■ ACTIVITY ■
Would you go through the records below and copy each line with the string "measuring"?

■ SUPPLIED ENTRIES ■
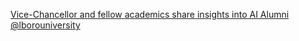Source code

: [Vice-Chancellor and fellow academics share insights into AI   Alumni   @lborouniversity](https://qi.tc/qi/113866)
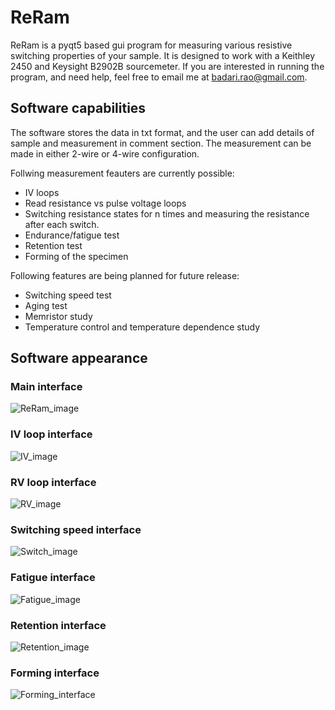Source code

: # ReRam
ReRam is a pyqt5 based gui program for measuring various resistive switching properties of your sample. It is designed to work with a Keithley 2450 and Keysight B2902B sourcemeter. If you are interested in running the program, and need help, feel free to email me at badari.rao@gmail.com.

## Software capabilities
The software stores the data in txt format, and the user can add details of sample and measurement in comment section.
The measurement can be made in either 2-wire or 4-wire configuration.

Follwing measurement feauters are currently possible:
- IV loops
- Read resistance vs pulse voltage loops
- Switching resistance states for n times and measuring the resistance after each switch.
- Endurance/fatigue test
- Retention test
- Forming of the specimen

Following features are being planned for future release:
- Switching speed test
- Aging test
- Memristor study
- Temperature control and temperature dependence study

## Software appearance
### Main interface
![ReRam_image](https://user-images.githubusercontent.com/47620203/234466954-3328eead-fdb0-4686-a92c-ef80a8d8c2c4.jpg)

### IV loop interface
![IV_image](https://user-images.githubusercontent.com/47620203/234467019-e0268691-c756-45fe-9aee-d8c3045d3088.jpg)

### RV loop interface
![RV_image](https://user-images.githubusercontent.com/47620203/234467109-a98ac48f-e74d-489e-b006-ab876d3686c0.jpg)

### Switching speed interface
![Switch_image](https://user-images.githubusercontent.com/47620203/234467264-bf4dd283-d4e7-4d89-bd73-f7f405e80979.jpg)

### Fatigue interface
![Fatigue_image](https://user-images.githubusercontent.com/47620203/234467371-6f77d73f-5505-4b37-a276-91dc789d3f99.jpg)

### Retention interface
![Retention_image](https://user-images.githubusercontent.com/47620203/234467477-eea14755-c582-4b1f-8a89-b1b9c4e9bd27.jpg)

### Forming interface
![Forming_interface](https://user-images.githubusercontent.com/47620203/234467581-d83fdfbc-8593-456d-b721-0819ad5b35e7.jpg)
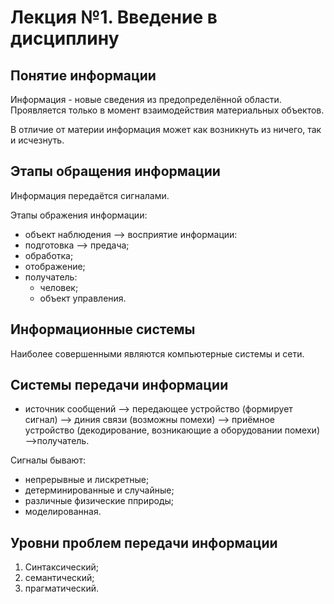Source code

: # Лекция №1. Введение в дисциплину

## Понятие информации

Информация - новые сведения из предопределённой области. Проявляется только
в момент взаимодействия материальных объектов.

В отличие от материи информация может как возникнуть из ничего, так и исчезнуть.

## Этапы обращения информации

Информация передаётся сигналами.

Этапы ображения информации:
- объект наблюдения --> восприятие информации:
- подготовка --> предача;
- обработка;
- отображение;
- получатель:
  - человек;
  - объект управления.

## Информационные системы

Наиболее совершенными являются компьютерные системы и сети.

## Системы передачи информации

- источник сообщений --> передающее устройство (формирует сигнал) --> диния связи (возможны помехи) --> приёмное устройство (декодирование, возникающие а оборудовании помехи) -->получатель.

Сигналы бывают:
- непрерывные и лискретные;
- детерминированные и случайные;
- различные физические пприроды;
- моделированная.

## Уровни проблем передачи информации

1. Синтаксический;
2. семантический;
3. прагматический.

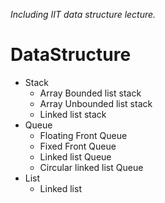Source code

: _Including IIT data structure lecture._

# DataStructure
- Stack
  - Array Bounded list stack
  - Array Unbounded list stack
  - Linked list stack
- Queue
  - Floating Front Queue
  - Fixed Front Queue
  - Linked list Queue
  - Circular linked list Queue
- List
  - Linked list
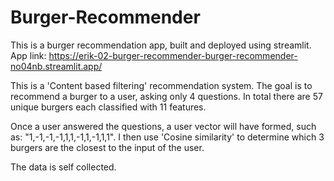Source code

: # Burger-Recommender
This is a burger recommendation app, built and deployed using streamlit. App link: https://erik-02-burger-recommender-burger-recommender-no04nb.streamlit.app/

This is a 'Content based filtering' recommendation system. The goal is to recommend a burger to a user, asking only 4 questions.
In total there are 57 unique burgers each classified with 11 features.

Once a user answered the questions, a user vector will have formed, such as: "1,-1,-1,-1,1,1,-1,1,-1,1,1".
I then use 'Cosine similarity' to determine which 3 burgers are the closest to the input of the user.

The data is self collected.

■ ANSWER FOR THE TASK ■
ReRam is a pyqt5 based gui program for measuring various resistive switching properties of your sample. It is designed to work with a Keithley 2450 and Keysight B2902B sourcemeter. If you are interested in running the program, and need help, feel free to email me at badari.rao@gmail.com.
- Switching resistance states for n times and measuring the resistance after each switch.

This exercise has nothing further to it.